Exercise is known to be a powerful, positive modulator of cognitive function in humans. In rodent models, mechanisms underlying the beneficial effects of exercise on cognition include the formation of new connections between neurons, increased numbers of newborn neurons, and expression of factors directly implicated in the strength and survival of these neurons. But, what is the impact of exercise on the developing brain? And, what type and ‘dose’ of exercise leads to benefits in cognitive functions? The Ivy Lab tests the overarching hypothesis that physical activity during early childhood leads to long-lasting changes in the way the brain develops and functions. The lab focuses on identifying specific epigenetic mechanisms activated within neurons early in life, as those neurons are first establishing their connections. Dr. Ivy believes that understanding neurobiological mechanisms of early-life exercise underlying brain function can lead to specific, targeted treatment and exercise recommendations for various patient populations within pediatrics and pediatric neurology.

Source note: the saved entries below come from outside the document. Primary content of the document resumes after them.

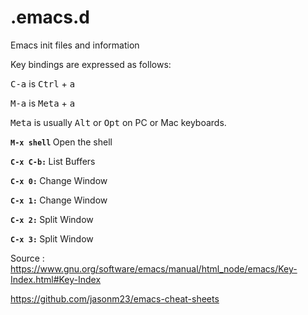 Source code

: # .emacs.d
Emacs init files and information

Key bindings are expressed as follows:

<kbd>C-a</kbd> is <kbd>Ctrl</kbd> + <kbd>a</kbd>

<kbd>M-a</kbd> is <kbd>Meta</kbd> + <kbd>a</kbd>

<kbd>Meta</kbd> is usually <kbd>Alt</kbd> or <kbd>Opt</kbd> on PC or Mac keyboards.


<b> `M-x shell` </b> Open the shell

<b> `C-x C-b:` </b>	List Buffers

<b> `C-x 0:` </b>	 	Change Window

<b> `C-x 1:` </b>	 	Change Window

<b> `C-x 2:` </b>	 	Split Window

<b> `C-x 3:` </b>	 	Split Window

Source : 
https://www.gnu.org/software/emacs/manual/html_node/emacs/Key-Index.html#Key-Index

https://github.com/jasonm23/emacs-cheat-sheets
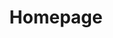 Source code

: ---
layout: base__homepage
title: Homepage
permalink: /
regenerate: true
hero_title: Your Local Construction Experts
hero_body: Serving Campbelltown and Greater Western Sydney
--- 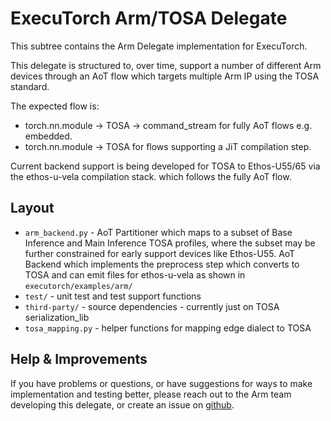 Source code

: # ExecuTorch Arm/TOSA Delegate

This subtree contains the Arm Delegate implementation for ExecuTorch.

This delegate is structured to, over time, support a number of different Arm devices
through an AoT flow which targets multiple Arm IP using the TOSA standard.

The expected flow is:
 * torch.nn.module -> TOSA -> command_stream for fully AoT flows e.g. embedded.
 * torch.nn.module -> TOSA for flows supporting a JiT compilation step.

Current backend support is being developed for TOSA to Ethos-U55/65 via the
ethos-u-vela compilation stack. which follows the fully AoT flow.

## Layout
- `arm_backend.py` - AoT Partitioner which maps to a subset of Base Inference and Main Inference TOSA profiles, where the subset may be further constrained for early support devices like Ethos-U55. AoT Backend which implements the preprocess step which converts to TOSA and can emit files for ethos-u-vela as shown in `executorch/examples/arm/`
- `test/` - unit test and test support functions
- `third-party/` - source dependencies - currently just on TOSA serialization_lib
- `tosa_mapping.py` - helper functions for mapping edge dialect to TOSA

## Help & Improvements
If you have problems or questions, or have suggestions for ways to make
implementation and testing better, please reach out to the Arm team developing this delegate, or
create an issue on [github](https://www.github.com/pytorch/executorch/issues).
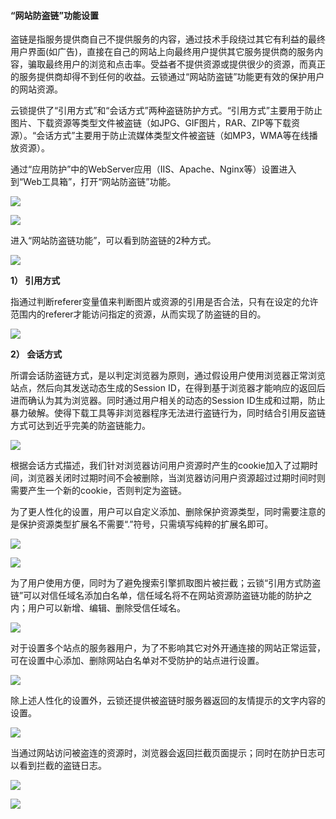 #### “网站防盗链”功能设置
盗链是指服务提供商自己不提供服务的内容，通过技术手段绕过其它有利益的最终用户界面(如广告)，直接在自己的网站上向最终用户提供其它服务提供商的服务内容，骗取最终用户的浏览和点击率。受益者不提供资源或提供很少的资源，而真正的服务提供商却得不到任何的收益。云锁通过“网站防盗链”功能更有效的保护用户的网站资源。
        
云锁提供了“引用方式”和“会话方式”两种盗链防护方式。“引用方式”主要用于防止图片、下载资源等类型文件被盗链（如JPG、GIF图片，RAR、ZIP等下载资源）。“会话方式”主要用于防止流媒体类型文件被盗链（如MP3，WMA等在线播放资源）。

通过“应用防护”中的WebServer应用（IIS、Apache、Nginx等）设置进入到“Web工具箱”，打开“网站防盗链”功能。

![](/assets/f070001.png)

![](/assets/f1101.png)

进入“网站防盗链功能”，可以看到防盗链的2种方式。

![](/assets/f1102.png)

**1） 引用方式**
        
指通过判断referer变量值来判断图片或资源的引用是否合法，只有在设定的允许范围内的referer才能访问指定的资源，从而实现了防盗链的目的。

![](/assets/f1103.png)

**2） 会话方式**
        
所谓会话防盗链方式，是以判定浏览器为原则，通过假设用户使用浏览器正常浏览站点，然后向其发送动态生成的Session ID，在得到基于浏览器才能响应的返回后进而确认为其为浏览器。同时通过用户相关的动态的Session ID生成和过期，防止暴力破解。使得下载工具等非浏览器程序无法进行盗链行为，同时结合引用反盗链方式可达到近乎完美的防盗链能力。

![](/assets/f1104.png)

根据会话方式描述，我们针对浏览器访问用户资源时产生的cookie加入了过期时间，浏览器关闭时过期时间不会被删除，当浏览器访问用户资源超过过期时间时则需要产生一个新的cookie，否则判定为盗链。

为了更人性化的设置，用户可以自定义添加、删除保护资源类型，同时需要注意的是保护资源类型扩展名不需要“.”符号，只需填写纯粹的扩展名即可。

![](/assets/f1105.png)

![](/assets/f1106.png)

为了用户使用方便，同时为了避免搜索引擎抓取图片被拦截；云锁“引用方式防盗链”可以对信任域名添加白名单，信任域名将不在网站资源防盗链功能的防护之内；用户可以新增、编辑、删除受信任域名。

![](/assets/f1107.png)

对于设置多个站点的服务器用户，为了不影响其它对外开通连接的网站正常运营，可在设置中心添加、删除网站白名单对不受防护的站点进行设置。

![](/assets/f1108.png)

除上述人性化的设置外，云锁还提供被盗链时服务器返回的友情提示的文字内容的设置。

![](/assets/f1109.png)

当通过网站访问被盗连的资源时，浏览器会返回拦截页面提示；同时在防护日志可以看到拦截的盗链日志。

![](/assets/f1110.png)

![](/assets/f1111.png) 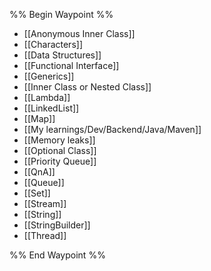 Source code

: %% Begin Waypoint %%
- [[Anonymous Inner Class]]
- [[Characters]]
- [[Data Structures]]
- [[Functional Interface]]
- [[Generics]]
- [[Inner Class or Nested Class]]
- [[Lambda]]
- [[LinkedList]]
- [[Map]]
- [[My learnings/Dev/Backend/Java/Maven]]
- [[Memory leaks]]
- [[Optional Class]]
- [[Priority Queue]]
- [[QnA]]
- [[Queue]]
- [[Set]]
- [[Stream]]
- [[String]]
- [[StringBuilder]]
- [[Thread]]

%% End Waypoint %% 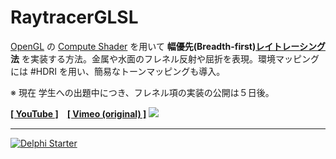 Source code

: # RaytracerGLSL

[OpenGL](https://ja.wikipedia.org/wiki/OpenGL) の [Compute Shader](https://www.khronos.org/opengl/wiki/Compute_Shader) を用いて **幅優先(Breadth-first)[レイトレーシング](https://ja.wikipedia.org/wiki/レイトレーシング)法** を実装する方法。金属や水面のフレネル反射や屈折を表現。環境マッピングには #HDRI を用い、簡易なトーンマッピングも導入。

※ 現在 学生への出題中につき、フレネル項の実装の公開は５日後。

[**[ YouTube ]**](https://youtu.be/NjPYuC4lKfo)　[**[ Vimeo (original) ]**](https://vimeo.com/270096538)
[![](https://github.com/LUXOPHIA/Raytracer_OpenGL/raw/master/--------/_SCREENSHOT/RaytracerGLSL.png)]()

----

[![Delphi Starter](http://img.en25.com/EloquaImages/clients/Embarcadero/%7B063f1eec-64a6-4c19-840f-9b59d407c914%7D_dx-starter-bn159.png)](https://www.embarcadero.com/jp/products/delphi/starter)
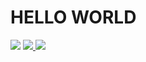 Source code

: <div>
  <h1>HELLO WORLD</h1>
  <img src="https://i.pinimg.com/originals/98/84/f2/9884f2022737f150b99d8ee693609c1c.gif" />
  <a href="https://github.com/anuraghazra/github-readme-stats">
    <img src="https://github-readme-stats.vercel.app/api?username=YahiroRyo&count_private=true&show_icons=true&theme=radical" />
  </a>
  <a href="https://github.com/anuraghazra/github-readme-stats">
    <img src="https://github-readme-stats.vercel.app/api/top-langs/?username=YahiroRyo&theme=radical" />
  </a>
</div>
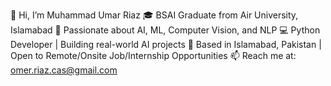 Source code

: 👋 Hi, I’m Muhammad Umar Riaz
🎓 BSAI Graduate from Air University, Islamabad
🧠 Passionate about AI, ML, Computer Vision, and NLP
💻 Python Developer | Building real-world AI projects
📍 Based in Islamabad, Pakistan | Open to Remote/Onsite Job/Internship Opportunities
📫 Reach me at: omer.riaz.cas@gmail.com
<!---
omarryax/omarryax is a ✨ special ✨ repository because its `README.md` (this file) appears on your GitHub profile.
You can click the Preview link to take a look at your changes.
--->
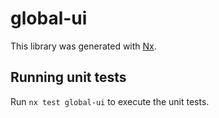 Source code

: # global-ui

This library was generated with [Nx](https://nx.dev).

## Running unit tests

Run `nx test global-ui` to execute the unit tests.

“All children deserve the opportunity for optimal brain development and function throughout their lifespan. As we identify childhood risk factors for later-life cognitive problems (such as stress, trauma, or genetic disorders), we must also identify tangible, early-life interventions to offset these negative consequences.”

Greg Adams, PhD
Primary research focus: Cellular and molecular mechanisms that mediate the adaptation of tissues.
Greg Adams, PhD, conducts primary research into the cellular and molecular processes that help tissues adapt to changes in functional demands. A major theme of his work has been the modulation of the adaptation of skeletal muscle in the presence of changing signals received via the circulation (e.g., hormones, growth factors and cytokines) and the presence non-muscle cells that contribute to the immediate environment of the muscle cells.
This work is conducted in the context of various states and/or conditions (e.g., exercise, renal failure, spinal cord injury, chronic inflammation) or manifestations thereof (e.g., cytokine levels, chronic inflammation, hypoxia, disuse) that disrupt skeletal muscle homeostasis in both animals and humans.